# [Exercise materials]

******

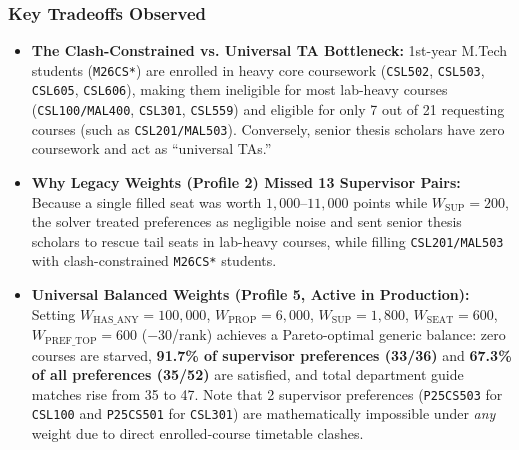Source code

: \documentclass[12pt,a4paper]{article}
\begin{document}
\subsubsection{Key Tradeoffs Observed}
\begin{itemize}[leftmargin=*]
    \item \textbf{The Clash-Constrained vs. Universal TA Bottleneck:} 1st-year M.Tech students (\texttt{M26CS*}) are enrolled in heavy core coursework (\texttt{CSL502}, \texttt{CSL503}, \texttt{CSL605}, \texttt{CSL606}), making them ineligible for most lab-heavy courses (\texttt{CSL100/MAL400}, \texttt{CSL301}, \texttt{CSL559}) and eligible for only 7 out of 21 requesting courses (such as \texttt{CSL201/MAL503}). Conversely, senior thesis scholars have zero coursework and act as ``universal TAs.''
    \item \textbf{Why Legacy Weights (Profile 2) Missed 13 Supervisor Pairs:} Because a single filled seat was worth $1{,}000$--$11{,}000$ points while $W_{\text{SUP}} = 200$, the solver treated preferences as negligible noise and sent senior thesis scholars to rescue tail seats in lab-heavy courses, while filling \texttt{CSL201/MAL503} with clash-constrained \texttt{M26CS*} students.
    \item \textbf{Universal Balanced Weights (Profile 5, Active in Production):} Setting $W_{\text{HAS\_ANY}}=100{,}000$, $W_{\text{PROP}}=6{,}000$, $W_{\text{SUP}}=1{,}800$, $W_{\text{SEAT}}=600$, $W_{\text{PREF\_TOP}}=600$ ($-30$/rank) achieves a Pareto-optimal generic balance: zero courses are starved, \textbf{91.7\% of supervisor preferences (33/36)} and \textbf{67.3\% of all preferences (35/52)} are satisfied, and total department guide matches rise from 35 to 47. Note that 2 supervisor preferences (\texttt{P25CS503} for \texttt{CSL100} and \texttt{P25CS501} for \texttt{CSL301}) are mathematically impossible under \textit{any} weight due to direct enrolled-course timetable clashes.
\end{itemize}
\end{document}
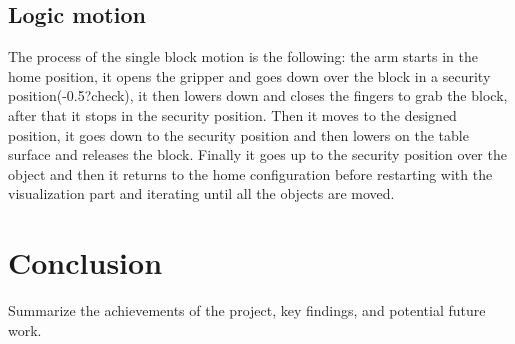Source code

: \documentclass[12pt,a4paper]{article}
\begin{document}
\subsection{Logic motion}\label{subsec:logic}
The process of the single block motion is the following: the arm starts in the home position, it opens the gripper and goes down over the block in a security position(-0.5?check), it then lowers down and closes the fingers to grab the block, after that it stops in the security position. Then it moves to the designed position, it goes down to the security position and then lowers on the table surface and releases the block. Finally it goes up to the security position over the object and then it returns to the home configuration before restarting with the visualization part and iterating until all the objects are moved.

\section{Conclusion}\label{sec:conclusion}
Summarize the achievements of the project, key findings, and potential future work. 
\end{document}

******

Copy, from the material, each line that holds the string "itemize".

\begin{itemize}[leftmargin=*]
\end{itemize}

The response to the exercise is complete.